Bacterial overgrowth has a number of other undesirable effects, including reduced stomach acidity, reduced nutrient absorption, increased inflammation, and raising the risk of stomach cancer.
Dysbiosis literally means that the ecology of the gut is out of balance, with dysfunctional organisms, such as certain bacteria and the fungus Candida albicans, in greater abundance than optimal, and with beneficial organisms, like Lactobacillus spp., in lower abundance. Many symptoms of dysbiosis are attributed to "leaky gut", or an increase in intestinal permeability. If otherwise healthy foods do not get properly digested, the undigested food particles may pass inappropriately through a leaky intestine into the blood stream, where they are branded as foreign and undesirable by the body's immune guards. The immune system dispatches proteins to attack these foreign particles. Undigested foods then become part of the overall suppressive load on the immune system. If the intestines are unbalanced (dysbiotic) and leaky, bacteria and parasites can also pass through the defensive intestinal barrier, enter the circulatory system (lymph and blood) and invade the organs, precipitating further immune responses. Circulating immune complexes can then trigger a variety of so-called autoimmune diseases, such as arthritis and lupus. This has some support in recent medical literature on mucosal immunity and intestinal permeability, but the matter is not uniformly accepted by the medical mainstream.

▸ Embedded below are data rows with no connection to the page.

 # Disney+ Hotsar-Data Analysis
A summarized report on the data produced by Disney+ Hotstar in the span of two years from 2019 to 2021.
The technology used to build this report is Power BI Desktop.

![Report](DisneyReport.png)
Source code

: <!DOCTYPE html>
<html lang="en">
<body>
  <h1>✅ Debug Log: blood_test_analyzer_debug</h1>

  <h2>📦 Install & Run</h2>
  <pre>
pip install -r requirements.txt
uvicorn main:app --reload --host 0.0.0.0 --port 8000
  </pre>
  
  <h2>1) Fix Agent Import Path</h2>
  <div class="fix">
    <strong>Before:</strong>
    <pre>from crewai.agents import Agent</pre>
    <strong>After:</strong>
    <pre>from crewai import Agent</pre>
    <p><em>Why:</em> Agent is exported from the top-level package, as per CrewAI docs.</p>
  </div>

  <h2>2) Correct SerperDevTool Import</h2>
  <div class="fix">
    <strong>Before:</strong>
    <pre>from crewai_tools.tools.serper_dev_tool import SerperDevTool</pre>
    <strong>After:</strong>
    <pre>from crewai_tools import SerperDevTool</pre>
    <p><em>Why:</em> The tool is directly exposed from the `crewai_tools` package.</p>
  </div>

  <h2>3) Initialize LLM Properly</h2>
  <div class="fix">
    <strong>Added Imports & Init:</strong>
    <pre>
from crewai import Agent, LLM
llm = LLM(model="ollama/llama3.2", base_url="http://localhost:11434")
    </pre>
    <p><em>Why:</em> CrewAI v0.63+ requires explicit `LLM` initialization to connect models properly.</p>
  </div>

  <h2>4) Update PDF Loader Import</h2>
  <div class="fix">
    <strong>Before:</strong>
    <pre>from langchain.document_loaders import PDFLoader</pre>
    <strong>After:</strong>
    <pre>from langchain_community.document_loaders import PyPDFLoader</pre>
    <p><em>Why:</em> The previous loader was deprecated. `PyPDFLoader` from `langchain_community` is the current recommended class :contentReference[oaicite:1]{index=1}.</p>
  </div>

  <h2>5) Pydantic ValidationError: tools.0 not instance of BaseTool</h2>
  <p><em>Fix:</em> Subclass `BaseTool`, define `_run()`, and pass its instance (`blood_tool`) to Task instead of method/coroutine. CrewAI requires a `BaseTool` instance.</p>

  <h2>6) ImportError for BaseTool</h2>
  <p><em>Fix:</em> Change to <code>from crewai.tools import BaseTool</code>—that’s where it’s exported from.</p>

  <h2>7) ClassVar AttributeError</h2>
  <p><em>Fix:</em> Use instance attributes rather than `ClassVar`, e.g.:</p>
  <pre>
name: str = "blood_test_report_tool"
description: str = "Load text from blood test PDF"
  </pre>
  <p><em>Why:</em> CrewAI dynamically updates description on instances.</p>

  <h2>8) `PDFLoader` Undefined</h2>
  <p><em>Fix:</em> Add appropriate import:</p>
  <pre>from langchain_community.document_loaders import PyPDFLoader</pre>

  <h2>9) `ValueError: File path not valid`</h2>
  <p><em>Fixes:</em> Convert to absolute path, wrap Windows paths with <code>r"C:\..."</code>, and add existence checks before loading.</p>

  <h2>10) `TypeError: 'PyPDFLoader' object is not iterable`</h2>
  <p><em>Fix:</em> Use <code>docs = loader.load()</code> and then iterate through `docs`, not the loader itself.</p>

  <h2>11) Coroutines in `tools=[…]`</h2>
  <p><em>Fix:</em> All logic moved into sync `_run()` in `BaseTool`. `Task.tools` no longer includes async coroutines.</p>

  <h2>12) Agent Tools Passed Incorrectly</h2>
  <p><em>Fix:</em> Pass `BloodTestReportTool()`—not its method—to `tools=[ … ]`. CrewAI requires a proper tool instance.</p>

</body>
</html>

Researchers in Italy detected small bowel bacterial overgrowth (SIBO) in 50% of patients using proton pump inhibiting drugs (PPIs) for reducing stomach acid, compared to only 6% of healthy control subjects. The prevalence of SIBO increased after one year of treatment with PPIs.
Fermentation of malabsorbed carbohydrates produces hydrogen gas in the intestines. Hydrogen gas is the preferred energy source for Helicobacter pylori which colonises the stomach and reduces acid production there for its own survival. Elevated levels of hydrogen gas are also associated with other nasty bugs such as Salmonella, E. coli and Campylobacter jejuni, the leading cause of bacterial human diarrhea illnesses in the world. Excessive fructose, certain types of fiber and starch, and particularly wheat, increase hydrogen production, and thus increase the risk of infection by H. pylori and other pathogenic bacteria.